Since the dawn of business, users have looked for three main components when it comes to data: Search | Secure| Share. Now let's talk about the evolution of data over the years. It's a story in itself if one pays attention. Back then, applications were created to handle a set of processes/tasks. These processes/tasks, when grouped logically, became a sub-function, a set of sub-functions constituted a function, and a set of functions made up an enterprise.
Phase 1 – Data-Aware
Let's go back to the evolution days when BI wasn't there as BI; it used to be referred to as "Decision Support Systems", the predominant use case being "Operational Reporting", a term that prevails even today. If one thinks about Operational Reporting, it is a siloed way of looking at data from an observance point of view, for example, an operational report on the number of hours clocked by shift workers during a work day.

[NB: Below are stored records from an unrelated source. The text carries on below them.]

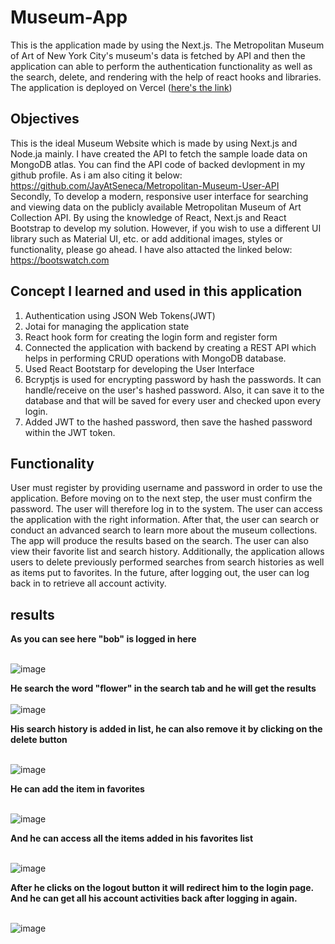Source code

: # Museum-App
This is the application made by using the Next.js. The Metropolitan Museum of Art of New York City's museum's data is fetched by API and then the application can able to perform the authentication functionality as well as the search, delete, and rendering with the help of react hooks and libraries. The application is deployed on Vercel (<a href="https://a6-met-artwork.vercel.app/" target="_blank">here's the link</a>)  


## Objectives

This is the ideal Museum Website which is made by using Next.js and Node.ja mainly. I have created the API to fetch the sample loade data on MongoDB atlas. You can find the API code of backed devlopment in my github profile. As i am also citing it below:
https://github.com/JayAtSeneca/Metropolitan-Museum-User-API
<br> 
Secondly, To develop a modern, responsive user interface for searching and viewing data on the publicly available Metropolitan Museum of Art Collection API.  By using the  knowledge of React, Next.js and React Bootstrap to develop my solution.  However, if you wish to use a different UI library such as Material UI, etc. or add additional images, styles or functionality, please go ahead. I have also attacted the linked below:
https://bootswatch.com

## Concept I learned and used in this application

1. Authentication using JSON Web Tokens(JWT)
2. Jotai for managing the application state
3. React hook form for creating the login form and register form
4. Connected the application with backend by creating a REST API which helps in performing CRUD operations with MongoDB database.
5. Used React Bootstarp for developing the User Interface
6. Bcryptjs is used for encrypting password by hash the passwords. It can handle/receive on the user's hashed password. Also, it can save it to the database and that will be saved for every user and checked upon every login.
7. Added JWT to the hashed password, then save the hashed password within the JWT token.

## Functionality

User must register by providing username and password in order to use the application. Before moving on to the next step, the user must confirm the password.
The user will therefore log in to the system. The user can access the application with the right information. After that, the user can search or conduct an advanced search to learn more about the museum collections. The app will produce the results based on the search. The user can also view their favorite list and search history. Additionally, the application allows users to delete previously performed searches from search histories as well as items put to favorites. In the future, after logging out, the user can log back in to retrieve all account activity.

## results

**As you can see here "bob" is logged in here**
<br>
<br>

![image](https://user-images.githubusercontent.com/97627930/207999469-62d19317-850e-4fe3-bdb7-a97410b288a7.png)


**He search the word "flower" in the search tab and he will get the results**
<br>
<br>
![image](https://user-images.githubusercontent.com/97627930/207999681-dc9c978a-c4d4-4788-8552-18ad12a80307.png)


**His search history is added in list, he can also remove it by clicking on the delete button**
<br>
<br>

![image](https://user-images.githubusercontent.com/97627930/208000010-902a2063-8438-442d-b100-af5b173812b4.png)

**He can add the item in favorites**
<br>
<br>

![image](https://user-images.githubusercontent.com/97627930/208000301-741a7b79-da34-453a-a823-cf12f8307ef1.png)


**And he can access all the items added in his favorites list**
<br>
<br>

![image](https://user-images.githubusercontent.com/97627930/208000394-1bcc714c-ac6b-49b9-afa1-80230a70f0a5.png)


**After he clicks on the logout button it will redirect him to the login page. And he can get all his account activities back after logging in again.**
<br>
<br>

![image](https://user-images.githubusercontent.com/97627930/208000729-5c7f4d1b-4e15-45c7-8901-f8a57a227908.png)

Let's refer to this phase as being Data-Aware. There is an awareness that the data is available and can be collated with some manual intervention. Other elements associated with timeliness, accuracy, and effort (no automation) to collate the data can be ignored during this phase of data evolution.
Phase 2 - Data-Informed
The second phase involves a little more intricacy wherein data from different applications is brought together, for example, employee data from an HRMS application (custom app) linked to a manufacturing facility (Shift data available in ERP/MRP) to arrive at the cost per shift. When you bring the enterprise data together in this format, a couple of new terms evolve: "Data Warehouse" and reporting is called "Business Intelligence". Various philosophies associated with how the Data Warehouse should be modeled are established, like Bill Inmon/Ralph Kimball philosophies. The data remained in an RDBMS, eventually making way for MPP DBs. Newer tools and technologies emerge in the aggregation space (ETL) and reporting (BI). Concepts around Master Data, Data Quality, and Data Governance emerged. This phase saw data aggregation to solve the primary purpose of information and may be referred to as Data-Informed as the aggregation provided information like gross revenues, margins, etc. The Data remained internal to the Enterprise and was not used for decision making but to keep stakeholders informed.
Phase 3 – Data-Enabled
The next phase saw the emergence of External Data that was business specific, for example, DUNS Number, LexisNexis data, etc., that would help enrich enterprise data like Customer, Product, et al. as also competitive data that would further enhance forecasts, be it sales, demand or margins. This phase also witnessed the emergence of Big Data as the industry saw large complex data sets (Internal & External data) that MPPs and RDBMS couldn't handle. A new term evolved called "Data Lake". Again, multiple philosophies emerged around the data lake concept.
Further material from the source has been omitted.